Let's consider this code:
async function testFunction() {
// event loop 1 - before any "await", we are still in original event loop, right?
const result = await Promise.resolve('abc');
// event loop 2 - we have a new event loop
return result;
}
// event loop 1
testFunction().then(result => {
// event loop 2? Or new event loop?
})
Does event loop changes again after async function done all asynchronous operations? Is the event loop right before return statement the same as in the then statement?
And is there an easy way to check it?
I'm working with some synchronous API that needs to be executed in the same event loop and I want to be sure it will work.
EDIT:
To make it more clear, this is the real life example:
async function dbTransaction(tableName, transactionMode) {
const db = await _dbPromise;
return db.transaction([tableName], transactionMode).objectStore(tableName);
}
Can I use the transaction returned by this asynchronous function?
Some related MDN info:
https://developer.mozilla.org/en-US/docs/Web/API/IndexedDB_API/Using_IndexedDB#Adding_data_to_the_database
And important quote:
Now that you have a transaction you need to understand its lifetime.
Transactions are tied very closely to the event loop.
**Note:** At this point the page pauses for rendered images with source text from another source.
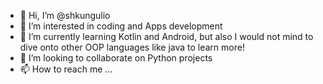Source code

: - 👋 Hi, I’m @shkungulio
- 👀 I’m interested in coding and Apps development
- 🌱 I’m currently learning Kotlin and Android, but also I would not mind to dive onto other OOP languages like java to learn more!
- 💞️ I’m looking to collaborate on Python projects
- 📫 How to reach me ...

<!---
shkungulio/shkungulio is a ✨ special ✨ repository because its `README.md` (this file) appears on your GitHub profile.
You can click the Preview link to take a look at your changes.
--->
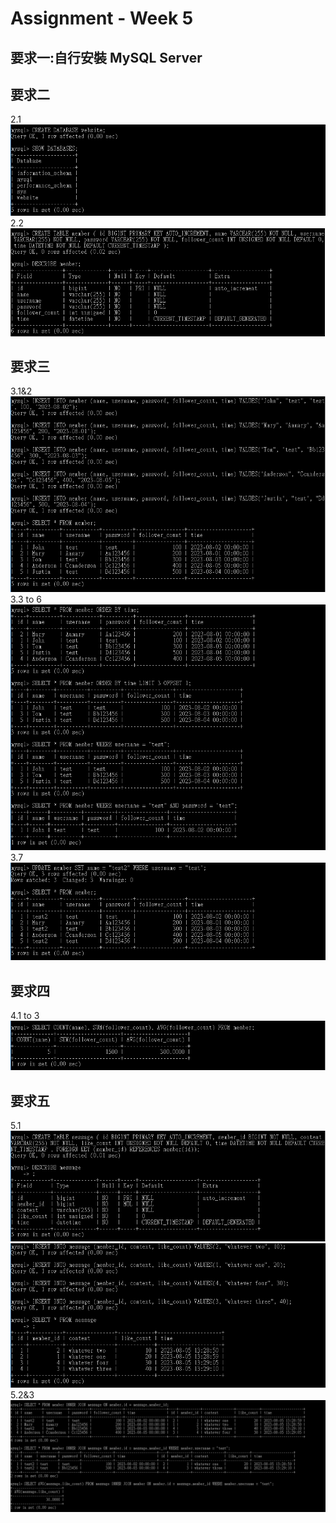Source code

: # Assignment - Week 5

## 要求一:自行安裝 MySQL Server

## 要求二

2.1  
![image](https://github.com/link-hsu/wehelp/blob/main/hw05/img/2-1%20create%20database.png)  
2.2  
![image](https://github.com/link-hsu/wehelp/blob/main/hw05/img/2-2%20create%20table%20member.png)

## 要求三

3.1&2  
![image](https://github.com/link-hsu/wehelp/blob/main/hw05/img/3-1%262%20insert%20and%20query%20all.png)  
3.3 to 6  
![image](https://github.com/link-hsu/wehelp/blob/main/hw05/img/3-3to6%20crud.png)  
3.7  
![image](https://github.com/link-hsu/wehelp/blob/main/hw05/img/3-7%20update.png)

## 要求四

4.1 to 3  
![image](https://github.com/link-hsu/wehelp/blob/main/hw05/img/4-1to3%20aggregate%20functions.png)

## 要求五

5.1  
![image](https://github.com/link-hsu/wehelp/blob/main/hw05/img/5-1%20create%20table%20message.png)  
![image](https://github.com/link-hsu/wehelp/blob/main/hw05/img/5-1%20insert%20message%20data.png)  
5.2&3  
![image](https://github.com/link-hsu/wehelp/blob/main/hw05/img/5-2%263%20join.png)
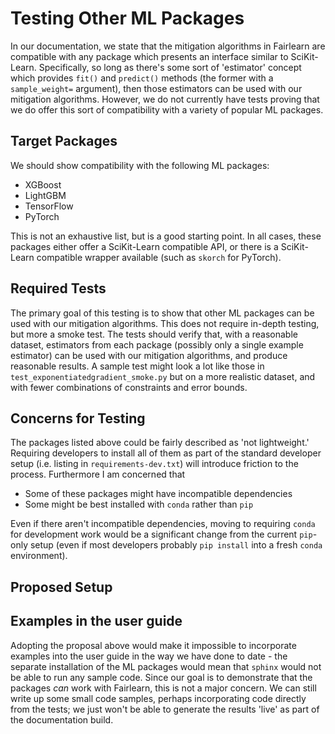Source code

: # Testing Other ML Packages

In our documentation, we state that the mitigation algorithms in Fairlearn are compatible with any package which presents an interface similar to SciKit-Learn.
Specifically, so long as there's some sort of 'estimator' concept which provides `fit()` and `predict()` methods (the former with a `sample_weight=` argument), then those estimators can be used with our mitigation algorithms.
However, we do not currently have tests proving that we do offer this sort of compatibility with a variety of popular ML packages.

## Target Packages

We should show compatibility with the following ML packages:
  - XGBoost
  - LightGBM
  - TensorFlow
  - PyTorch

This is not an exhaustive list, but is a good starting point.
In all cases, these packages either offer a SciKit-Learn compatible API, or there is a SciKit-Learn compatible wrapper available (such as `skorch` for PyTorch).

## Required Tests

The primary goal of this testing is to show that other ML packages can be used with our mitigation algorithms.
This does not require in-depth testing, but more a smoke test.
The tests should verify that, with a reasonable dataset, estimators from each package (possibly only a single example estimator) can be used with our mitigation algorithms, and produce reasonable results.
A sample test might look a lot like those in `test_exponentiatedgradient_smoke.py` but on a more realistic dataset, and with fewer combinations of constraints and error bounds.

## Concerns for Testing

The packages listed above could be fairly described as 'not lightweight.'
Requiring developers to install all of them as part of the standard developer setup (i.e. listing in `requirements-dev.txt`) will introduce friction to the process.
Furthermore I am concerned that
  - Some of these packages might have incompatible dependencies
  - Some might be best installed with `conda` rather than `pip`

Even if there aren't incompatible dependencies, moving to requiring `conda` for development work would be a significant change from the current `pip`-only setup (even if most developers probably `pip install` into a fresh `conda` environment).

## Proposed Setup


## Examples in the user guide

Adopting the proposal above would make it impossible to incorporate examples into the user guide in the way we have done to date - the separate installation of the ML packages would mean that `sphinx` would not be able to run any sample code.
Since our goal is to demonstrate that the packages _can_ work with Fairlearn, this is not a major concern.
We can still write up some small code samples, perhaps incorporating code directly from the tests; we just won't be able to generate the results 'live' as part of the documentation build.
If you make a
transaction and return to the event loop without using it then the
transaction will become inactive.
EDIT 2:
One more thing - the answer is yes - the transaction is usable after const objectStore = await dbTransaction(DB_IMAGE, DB_OP_READWRITE). Only if I await something else I get TRANSACTION_INACTIVE_ERR error - which makes sense.
So is it by design? Does it mean it is indeed in the same event loop iteration?
A:
A transaction is only valid on a given stack.
When some asynchronous work is done, i.e. the browser gets a handler to indexedDB here:
const db = await _dbPromise;
a new stack is created and it continues till the end of that function.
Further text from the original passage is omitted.